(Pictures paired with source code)
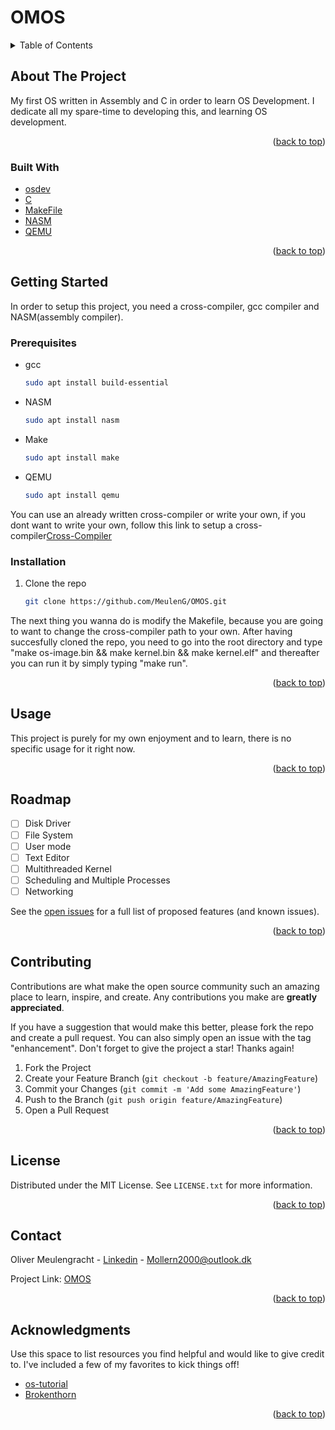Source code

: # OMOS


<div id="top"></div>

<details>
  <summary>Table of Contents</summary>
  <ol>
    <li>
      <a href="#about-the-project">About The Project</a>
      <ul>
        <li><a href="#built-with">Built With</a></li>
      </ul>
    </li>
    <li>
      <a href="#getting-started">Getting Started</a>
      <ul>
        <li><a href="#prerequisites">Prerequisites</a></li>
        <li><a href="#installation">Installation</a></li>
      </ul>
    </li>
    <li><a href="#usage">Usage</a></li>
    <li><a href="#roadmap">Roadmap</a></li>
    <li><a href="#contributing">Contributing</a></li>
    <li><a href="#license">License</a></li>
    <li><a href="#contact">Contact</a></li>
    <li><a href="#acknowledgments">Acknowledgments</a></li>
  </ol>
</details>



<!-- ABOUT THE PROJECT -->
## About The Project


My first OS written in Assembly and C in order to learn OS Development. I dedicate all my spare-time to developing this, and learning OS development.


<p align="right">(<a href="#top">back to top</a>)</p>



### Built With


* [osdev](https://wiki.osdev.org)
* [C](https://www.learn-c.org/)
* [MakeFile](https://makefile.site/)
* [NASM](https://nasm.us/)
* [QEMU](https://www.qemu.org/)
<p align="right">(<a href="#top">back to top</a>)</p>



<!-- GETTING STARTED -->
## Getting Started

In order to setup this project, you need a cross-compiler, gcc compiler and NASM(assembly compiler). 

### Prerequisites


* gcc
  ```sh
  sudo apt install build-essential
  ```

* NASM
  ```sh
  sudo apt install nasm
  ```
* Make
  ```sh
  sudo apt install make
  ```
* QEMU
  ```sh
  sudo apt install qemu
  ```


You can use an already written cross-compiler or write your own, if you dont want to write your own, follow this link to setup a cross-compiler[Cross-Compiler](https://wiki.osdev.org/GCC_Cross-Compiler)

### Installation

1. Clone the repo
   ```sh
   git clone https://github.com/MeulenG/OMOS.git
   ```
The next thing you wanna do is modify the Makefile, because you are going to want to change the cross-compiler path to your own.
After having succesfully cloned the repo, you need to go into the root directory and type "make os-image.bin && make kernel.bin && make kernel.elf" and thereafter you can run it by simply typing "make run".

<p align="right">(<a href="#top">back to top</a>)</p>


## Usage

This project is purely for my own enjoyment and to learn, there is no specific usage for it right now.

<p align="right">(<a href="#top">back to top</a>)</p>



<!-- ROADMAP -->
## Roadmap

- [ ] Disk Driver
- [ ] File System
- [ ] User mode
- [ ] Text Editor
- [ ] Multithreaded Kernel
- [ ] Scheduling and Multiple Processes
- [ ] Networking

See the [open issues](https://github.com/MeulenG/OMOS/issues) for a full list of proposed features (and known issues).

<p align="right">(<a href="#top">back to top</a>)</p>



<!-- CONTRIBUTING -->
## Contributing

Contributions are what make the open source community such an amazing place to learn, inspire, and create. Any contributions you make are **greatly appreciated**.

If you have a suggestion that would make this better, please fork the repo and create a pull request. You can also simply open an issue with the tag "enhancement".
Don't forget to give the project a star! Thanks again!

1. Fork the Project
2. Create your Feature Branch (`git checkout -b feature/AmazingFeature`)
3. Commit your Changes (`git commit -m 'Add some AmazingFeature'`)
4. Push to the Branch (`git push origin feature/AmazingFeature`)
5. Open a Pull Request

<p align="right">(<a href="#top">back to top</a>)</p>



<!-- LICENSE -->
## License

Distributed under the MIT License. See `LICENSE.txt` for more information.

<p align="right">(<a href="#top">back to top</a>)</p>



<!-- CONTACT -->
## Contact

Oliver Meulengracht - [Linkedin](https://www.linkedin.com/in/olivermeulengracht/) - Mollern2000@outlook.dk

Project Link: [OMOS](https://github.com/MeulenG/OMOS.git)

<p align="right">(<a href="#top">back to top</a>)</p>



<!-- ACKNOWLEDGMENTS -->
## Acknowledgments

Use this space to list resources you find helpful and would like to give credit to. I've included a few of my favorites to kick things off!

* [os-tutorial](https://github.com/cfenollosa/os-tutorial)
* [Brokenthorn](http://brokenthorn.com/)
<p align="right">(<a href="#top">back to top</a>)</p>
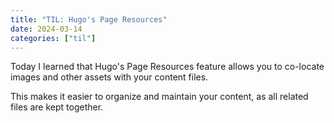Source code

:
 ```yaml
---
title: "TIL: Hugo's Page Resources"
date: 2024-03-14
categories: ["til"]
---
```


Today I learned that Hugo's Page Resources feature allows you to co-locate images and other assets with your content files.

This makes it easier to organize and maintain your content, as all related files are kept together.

_What you need to do_: If an entry contains an image, print the rest of that entry exactly and leave the image out.

_Exercise output_:
Source code

: # OMOS


<div id="top"></div>

<details>
  <summary>Table of Contents</summary>
  <ol>
    <li>
      <a href="#about-the-project">About The Project</a>
      <ul>
        <li><a href="#built-with">Built With</a></li>
      </ul>
    </li>
    <li>
      <a href="#getting-started">Getting Started</a>
      <ul>
        <li><a href="#prerequisites">Prerequisites</a></li>
        <li><a href="#installation">Installation</a></li>
      </ul>
    </li>
    <li><a href="#usage">Usage</a></li>
    <li><a href="#roadmap">Roadmap</a></li>
    <li><a href="#contributing">Contributing</a></li>
    <li><a href="#license">License</a></li>
    <li><a href="#contact">Contact</a></li>
    <li><a href="#acknowledgments">Acknowledgments</a></li>
  </ol>
</details>



<!-- ABOUT THE PROJECT -->
## About The Project


My first OS written in Assembly and C in order to learn OS Development. I dedicate all my spare-time to developing this, and learning OS development.


<p align="right">(<a href="#top">back to top</a>)</p>



### Built With


* [osdev](https://wiki.osdev.org)
* [C](https://www.learn-c.org/)
* [MakeFile](https://makefile.site/)
* [NASM](https://nasm.us/)
* [QEMU](https://www.qemu.org/)
<p align="right">(<a href="#top">back to top</a>)</p>



<!-- GETTING STARTED -->
## Getting Started

In order to setup this project, you need a cross-compiler, gcc compiler and NASM(assembly compiler). 

### Prerequisites


* gcc
  ```sh
  sudo apt install build-essential
  ```

* NASM
  ```sh
  sudo apt install nasm
  ```
* Make
  ```sh
  sudo apt install make
  ```
* QEMU
  ```sh
  sudo apt install qemu
  ```


You can use an already written cross-compiler or write your own, if you dont want to write your own, follow this link to setup a cross-compiler[Cross-Compiler](https://wiki.osdev.org/GCC_Cross-Compiler)

### Installation

1. Clone the repo
   ```sh
   git clone https://github.com/MeulenG/OMOS.git
   ```
The next thing you wanna do is modify the Makefile, because you are going to want to change the cross-compiler path to your own.
After having succesfully cloned the repo, you need to go into the root directory and type "make os-image.bin && make kernel.bin && make kernel.elf" and thereafter you can run it by simply typing "make run".

<p align="right">(<a href="#top">back to top</a>)</p>


## Usage

This project is purely for my own enjoyment and to learn, there is no specific usage for it right now.

<p align="right">(<a href="#top">back to top</a>)</p>



<!-- ROADMAP -->
## Roadmap

- [ ] Disk Driver
- [ ] File System
- [ ] User mode
- [ ] Text Editor
- [ ] Multithreaded Kernel
- [ ] Scheduling and Multiple Processes
- [ ] Networking

See the [open issues](https://github.com/MeulenG/OMOS/issues) for a full list of proposed features (and known issues).

<p align="right">(<a href="#top">back to top</a>)</p>



<!-- CONTRIBUTING -->
## Contributing

Contributions are what make the open source community such an amazing place to learn, inspire, and create. Any contributions you make are **greatly appreciated**.

If you have a suggestion that would make this better, please fork the repo and create a pull request. You can also simply open an issue with the tag "enhancement".
Don't forget to give the project a star! Thanks again!

1. Fork the Project
2. Create your Feature Branch (`git checkout -b feature/AmazingFeature`)
3. Commit your Changes (`git commit -m 'Add some AmazingFeature'`)
4. Push to the Branch (`git push origin feature/AmazingFeature`)
5. Open a Pull Request

<p align="right">(<a href="#top">back to top</a>)</p>



<!-- LICENSE -->
## License

Distributed under the MIT License. See `LICENSE.txt` for more information.

<p align="right">(<a href="#top">back to top</a>)</p>



<!-- CONTACT -->
## Contact

Oliver Meulengracht - [Linkedin](https://www.linkedin.com/in/olivermeulengracht/) - Mollern2000@outlook.dk

Project Link: [OMOS](https://github.com/MeulenG/OMOS.git)

<p align="right">(<a href="#top">back to top</a>)</p>



<!-- ACKNOWLEDGMENTS -->
## Acknowledgments

Use this space to list resources you find helpful and would like to give credit to. I've included a few of my favorites to kick things off!

* [os-tutorial](https://github.com/cfenollosa/os-tutorial)
* [Brokenthorn](http://brokenthorn.com/)
<p align="right">(<a href="#top">back to top</a>)</p>
Source code

:
 ```yaml
---
title: "TIL: Hugo's Page Resources"
date: 2024-03-14
categories: ["til"]
---
```


Today I learned that Hugo's Page Resources feature allows you to co-locate images and other assets with your content files.

This makes it easier to organize and maintain your content, as all related files are kept together.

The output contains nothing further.